[RECORDS SUPPLIED]

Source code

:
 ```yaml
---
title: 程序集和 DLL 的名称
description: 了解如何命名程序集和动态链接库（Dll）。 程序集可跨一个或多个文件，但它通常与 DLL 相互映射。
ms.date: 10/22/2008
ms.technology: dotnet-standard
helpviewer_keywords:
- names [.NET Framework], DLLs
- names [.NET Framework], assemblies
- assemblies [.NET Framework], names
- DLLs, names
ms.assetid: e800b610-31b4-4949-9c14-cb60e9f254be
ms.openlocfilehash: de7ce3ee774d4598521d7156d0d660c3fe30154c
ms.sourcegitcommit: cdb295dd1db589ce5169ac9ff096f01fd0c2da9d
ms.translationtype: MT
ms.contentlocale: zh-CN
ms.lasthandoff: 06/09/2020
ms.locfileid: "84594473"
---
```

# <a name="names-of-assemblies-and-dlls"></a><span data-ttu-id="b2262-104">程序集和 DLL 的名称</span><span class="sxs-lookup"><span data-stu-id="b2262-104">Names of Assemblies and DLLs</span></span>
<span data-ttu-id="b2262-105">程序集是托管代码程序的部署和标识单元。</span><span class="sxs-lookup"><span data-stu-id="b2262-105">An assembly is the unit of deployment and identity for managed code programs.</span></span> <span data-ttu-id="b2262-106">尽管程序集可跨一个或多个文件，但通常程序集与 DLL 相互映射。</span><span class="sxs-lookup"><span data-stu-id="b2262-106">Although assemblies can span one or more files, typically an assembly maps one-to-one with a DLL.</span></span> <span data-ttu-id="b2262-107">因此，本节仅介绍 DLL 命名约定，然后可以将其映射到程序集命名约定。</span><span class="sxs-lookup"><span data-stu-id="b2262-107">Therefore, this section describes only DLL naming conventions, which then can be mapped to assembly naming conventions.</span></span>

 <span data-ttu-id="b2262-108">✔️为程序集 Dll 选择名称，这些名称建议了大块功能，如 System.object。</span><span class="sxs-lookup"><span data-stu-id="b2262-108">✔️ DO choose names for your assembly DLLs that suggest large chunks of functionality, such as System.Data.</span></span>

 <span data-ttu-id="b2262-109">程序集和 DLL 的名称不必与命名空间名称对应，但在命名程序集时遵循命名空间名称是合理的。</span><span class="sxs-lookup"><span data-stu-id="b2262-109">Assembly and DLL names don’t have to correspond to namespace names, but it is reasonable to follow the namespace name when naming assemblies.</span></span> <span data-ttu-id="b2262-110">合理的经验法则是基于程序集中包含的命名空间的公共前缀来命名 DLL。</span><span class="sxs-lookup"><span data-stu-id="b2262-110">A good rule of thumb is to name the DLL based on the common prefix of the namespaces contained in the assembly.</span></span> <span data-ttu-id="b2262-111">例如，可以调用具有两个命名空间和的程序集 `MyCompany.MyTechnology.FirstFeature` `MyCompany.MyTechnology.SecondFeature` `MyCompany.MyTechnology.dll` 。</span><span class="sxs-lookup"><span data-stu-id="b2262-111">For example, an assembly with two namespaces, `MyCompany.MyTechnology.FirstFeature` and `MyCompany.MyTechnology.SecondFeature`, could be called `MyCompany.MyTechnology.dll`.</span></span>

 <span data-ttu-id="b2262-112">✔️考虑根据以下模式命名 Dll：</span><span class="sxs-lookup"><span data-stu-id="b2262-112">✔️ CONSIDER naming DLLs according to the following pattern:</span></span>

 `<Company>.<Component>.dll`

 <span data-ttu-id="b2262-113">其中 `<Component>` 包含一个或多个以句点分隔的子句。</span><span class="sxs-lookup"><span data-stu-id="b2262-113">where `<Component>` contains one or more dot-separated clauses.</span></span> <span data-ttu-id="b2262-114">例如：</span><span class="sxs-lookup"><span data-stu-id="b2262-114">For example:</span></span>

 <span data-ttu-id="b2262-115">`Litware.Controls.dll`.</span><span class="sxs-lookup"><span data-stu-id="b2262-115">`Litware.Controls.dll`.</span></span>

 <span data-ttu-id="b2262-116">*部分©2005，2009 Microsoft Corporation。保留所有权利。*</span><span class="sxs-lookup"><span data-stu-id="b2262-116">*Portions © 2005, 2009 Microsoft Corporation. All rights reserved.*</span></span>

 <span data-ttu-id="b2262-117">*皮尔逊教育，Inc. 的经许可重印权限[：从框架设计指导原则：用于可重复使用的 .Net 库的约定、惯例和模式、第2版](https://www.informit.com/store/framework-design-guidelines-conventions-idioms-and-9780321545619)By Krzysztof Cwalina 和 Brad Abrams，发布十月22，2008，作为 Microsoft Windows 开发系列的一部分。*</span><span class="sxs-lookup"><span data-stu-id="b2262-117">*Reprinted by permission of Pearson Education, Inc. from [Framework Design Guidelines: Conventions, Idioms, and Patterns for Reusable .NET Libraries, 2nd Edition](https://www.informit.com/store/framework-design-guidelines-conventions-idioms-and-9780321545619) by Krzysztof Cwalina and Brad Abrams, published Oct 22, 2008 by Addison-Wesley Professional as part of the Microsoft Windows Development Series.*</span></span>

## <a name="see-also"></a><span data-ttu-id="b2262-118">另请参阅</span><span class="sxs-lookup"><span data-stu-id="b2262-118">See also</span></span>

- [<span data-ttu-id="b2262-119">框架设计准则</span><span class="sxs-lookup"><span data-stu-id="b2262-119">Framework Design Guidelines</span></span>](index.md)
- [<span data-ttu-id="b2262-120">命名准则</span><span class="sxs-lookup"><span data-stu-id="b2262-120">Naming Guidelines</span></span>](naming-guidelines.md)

[/RECORDS SUPPLIED]

Your answer must be the data above, copied exactly from its first line through the line containing "Assemblies and DLLs</span></span>", and nothing more.

Source code

:
 ```yaml
---
title: 程序集和 DLL 的名称
description: 了解如何命名程序集和动态链接库（Dll）。 程序集可跨一个或多个文件，但它通常与 DLL 相互映射。
ms.date: 10/22/2008
ms.technology: dotnet-standard
helpviewer_keywords:
- names [.NET Framework], DLLs
- names [.NET Framework], assemblies
- assemblies [.NET Framework], names
- DLLs, names
ms.assetid: e800b610-31b4-4949-9c14-cb60e9f254be
ms.openlocfilehash: de7ce3ee774d4598521d7156d0d660c3fe30154c
ms.sourcegitcommit: cdb295dd1db589ce5169ac9ff096f01fd0c2da9d
ms.translationtype: MT
ms.contentlocale: zh-CN
ms.lasthandoff: 06/09/2020
ms.locfileid: "84594473"
---
```

# <a name="names-of-assemblies-and-dlls"></a><span data-ttu-id="b2262-104">程序集和 DLL 的名称</span><span class="sxs-lookup"><span data-stu-id="b2262-104">Names of Assemblies and DLLs</span></span>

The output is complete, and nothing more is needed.